The records below need retyping in full; give them again exactly.

═══ Data for review

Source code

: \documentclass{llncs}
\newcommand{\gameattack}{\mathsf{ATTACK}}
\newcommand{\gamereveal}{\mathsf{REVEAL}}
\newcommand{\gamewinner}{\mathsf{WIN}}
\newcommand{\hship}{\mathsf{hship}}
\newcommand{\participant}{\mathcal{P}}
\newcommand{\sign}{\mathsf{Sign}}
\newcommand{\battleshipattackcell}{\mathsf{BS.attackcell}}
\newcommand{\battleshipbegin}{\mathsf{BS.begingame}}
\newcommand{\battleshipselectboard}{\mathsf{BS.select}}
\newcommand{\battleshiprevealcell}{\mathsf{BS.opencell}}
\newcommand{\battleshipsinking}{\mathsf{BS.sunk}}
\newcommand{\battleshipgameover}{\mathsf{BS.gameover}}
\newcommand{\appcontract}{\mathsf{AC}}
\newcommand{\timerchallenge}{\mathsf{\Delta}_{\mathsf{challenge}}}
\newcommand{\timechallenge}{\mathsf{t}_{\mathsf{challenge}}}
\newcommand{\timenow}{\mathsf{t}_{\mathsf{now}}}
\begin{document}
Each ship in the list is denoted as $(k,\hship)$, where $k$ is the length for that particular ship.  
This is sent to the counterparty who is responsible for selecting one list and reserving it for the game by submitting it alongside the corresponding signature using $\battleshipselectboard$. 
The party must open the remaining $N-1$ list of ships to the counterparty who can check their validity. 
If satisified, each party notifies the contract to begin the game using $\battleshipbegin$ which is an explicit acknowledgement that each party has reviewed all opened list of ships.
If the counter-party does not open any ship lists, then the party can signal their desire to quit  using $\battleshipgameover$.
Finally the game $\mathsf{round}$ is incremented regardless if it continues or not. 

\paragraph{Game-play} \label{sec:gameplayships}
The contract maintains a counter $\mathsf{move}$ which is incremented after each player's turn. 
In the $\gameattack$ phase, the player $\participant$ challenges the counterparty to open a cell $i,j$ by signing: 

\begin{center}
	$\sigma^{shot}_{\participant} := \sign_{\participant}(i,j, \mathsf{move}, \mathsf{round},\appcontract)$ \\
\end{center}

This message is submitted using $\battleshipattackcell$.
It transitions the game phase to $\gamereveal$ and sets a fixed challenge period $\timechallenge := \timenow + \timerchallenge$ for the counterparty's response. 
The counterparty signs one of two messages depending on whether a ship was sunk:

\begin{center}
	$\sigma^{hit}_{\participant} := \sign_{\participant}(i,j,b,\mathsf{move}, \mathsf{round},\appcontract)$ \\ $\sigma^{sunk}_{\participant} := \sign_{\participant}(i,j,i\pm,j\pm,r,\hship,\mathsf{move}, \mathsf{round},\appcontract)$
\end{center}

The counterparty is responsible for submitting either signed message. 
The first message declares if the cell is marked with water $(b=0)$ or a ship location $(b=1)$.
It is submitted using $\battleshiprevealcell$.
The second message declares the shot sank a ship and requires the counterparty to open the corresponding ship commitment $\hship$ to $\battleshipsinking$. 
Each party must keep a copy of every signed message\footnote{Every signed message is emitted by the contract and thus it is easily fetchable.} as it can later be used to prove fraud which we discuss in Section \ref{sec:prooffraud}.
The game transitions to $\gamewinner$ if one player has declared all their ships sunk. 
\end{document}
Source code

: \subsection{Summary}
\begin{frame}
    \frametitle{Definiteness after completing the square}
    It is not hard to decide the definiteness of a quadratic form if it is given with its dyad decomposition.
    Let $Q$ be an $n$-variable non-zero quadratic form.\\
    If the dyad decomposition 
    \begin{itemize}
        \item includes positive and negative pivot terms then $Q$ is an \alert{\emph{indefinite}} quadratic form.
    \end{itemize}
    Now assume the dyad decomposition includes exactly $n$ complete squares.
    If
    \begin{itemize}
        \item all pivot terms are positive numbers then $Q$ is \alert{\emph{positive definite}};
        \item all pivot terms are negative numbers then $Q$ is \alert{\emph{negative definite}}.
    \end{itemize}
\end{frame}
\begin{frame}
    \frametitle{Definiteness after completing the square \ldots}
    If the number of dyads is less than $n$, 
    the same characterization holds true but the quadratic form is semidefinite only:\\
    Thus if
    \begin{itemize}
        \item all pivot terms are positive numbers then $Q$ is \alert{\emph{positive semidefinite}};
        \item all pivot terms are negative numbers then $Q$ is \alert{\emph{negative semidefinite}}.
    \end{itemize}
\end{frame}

══════

- **Written answer**:
Source code

: \documentclass{llncs}
\newcommand{\gameattack}{\mathsf{ATTACK}}
\newcommand{\gamereveal}{\mathsf{REVEAL}}
\newcommand{\gamewinner}{\mathsf{WIN}}
\newcommand{\hship}{\mathsf{hship}}
\newcommand{\participant}{\mathcal{P}}
\newcommand{\sign}{\mathsf{Sign}}
\newcommand{\battleshipattackcell}{\mathsf{BS.attackcell}}
\newcommand{\battleshipbegin}{\mathsf{BS.begingame}}
\newcommand{\battleshipselectboard}{\mathsf{BS.select}}
\newcommand{\battleshiprevealcell}{\mathsf{BS.opencell}}
\newcommand{\battleshipsinking}{\mathsf{BS.sunk}}
\newcommand{\battleshipgameover}{\mathsf{BS.gameover}}
\newcommand{\appcontract}{\mathsf{AC}}
\newcommand{\timerchallenge}{\mathsf{\Delta}_{\mathsf{challenge}}}
\newcommand{\timechallenge}{\mathsf{t}_{\mathsf{challenge}}}
\newcommand{\timenow}{\mathsf{t}_{\mathsf{now}}}
\begin{document}
Each ship in the list is denoted as $(k,\hship)$, where $k$ is the length for that particular ship.  
This is sent to the counterparty who is responsible for selecting one list and reserving it for the game by submitting it alongside the corresponding signature using $\battleshipselectboard$. 
The party must open the remaining $N-1$ list of ships to the counterparty who can check their validity. 
If satisified, each party notifies the contract to begin the game using $\battleshipbegin$ which is an explicit acknowledgement that each party has reviewed all opened list of ships.
If the counter-party does not open any ship lists, then the party can signal their desire to quit  using $\battleshipgameover$.
Finally the game $\mathsf{round}$ is incremented regardless if it continues or not. 

\paragraph{Game-play} \label{sec:gameplayships}
The contract maintains a counter $\mathsf{move}$ which is incremented after each player's turn. 
In the $\gameattack$ phase, the player $\participant$ challenges the counterparty to open a cell $i,j$ by signing: 

\begin{center}
	$\sigma^{shot}_{\participant} := \sign_{\participant}(i,j, \mathsf{move}, \mathsf{round},\appcontract)$ \\
\end{center}

This message is submitted using $\battleshipattackcell$.
It transitions the game phase to $\gamereveal$ and sets a fixed challenge period $\timechallenge := \timenow + \timerchallenge$ for the counterparty's response. 
The counterparty signs one of two messages depending on whether a ship was sunk:

\begin{center}
	$\sigma^{hit}_{\participant} := \sign_{\participant}(i,j,b,\mathsf{move}, \mathsf{round},\appcontract)$ \\ $\sigma^{sunk}_{\participant} := \sign_{\participant}(i,j,i\pm,j\pm,r,\hship,\mathsf{move}, \mathsf{round},\appcontract)$
\end{center}

The counterparty is responsible for submitting either signed message. 
The first message declares if the cell is marked with water $(b=0)$ or a ship location $(b=1)$.
It is submitted using $\battleshiprevealcell$.
The second message declares the shot sank a ship and requires the counterparty to open the corresponding ship commitment $\hship$ to $\battleshipsinking$. 
Each party must keep a copy of every signed message\footnote{Every signed message is emitted by the contract and thus it is easily fetchable.} as it can later be used to prove fraud which we discuss in Section \ref{sec:prooffraud}.
The game transitions to $\gamewinner$ if one player has declared all their ships sunk. 
\end{document}
Source code

: \subsection{Summary}
\begin{frame}
    \frametitle{Definiteness after completing the square}
    It is not hard to decide the definiteness of a quadratic form if it is given with its dyad decomposition.
    Let $Q$ be an $n$-variable non-zero quadratic form.\\
    If the dyad decomposition 
    \begin{itemize}
        \item includes positive and negative pivot terms then $Q$ is an \alert{\emph{indefinite}} quadratic form.
    \end{itemize}
    Now assume the dyad decomposition includes exactly $n$ complete squares.
    If
    \begin{itemize}
        \item all pivot terms are positive numbers then $Q$ is \alert{\emph{positive definite}};
        \item all pivot terms are negative numbers then $Q$ is \alert{\emph{negative definite}}.
    \end{itemize}
\end{frame}
\begin{frame}
    \frametitle{Definiteness after completing the square \ldots}
    If the number of dyads is less than $n$, 
    the same characterization holds true but the quadratic form is semidefinite only:\\
    Thus if
    \begin{itemize}
        \item all pivot terms are positive numbers then $Q$ is \alert{\emph{positive semidefinite}};
        \item all pivot terms are negative numbers then $Q$ is \alert{\emph{negative semidefinite}}.
    \end{itemize}
\end{frame}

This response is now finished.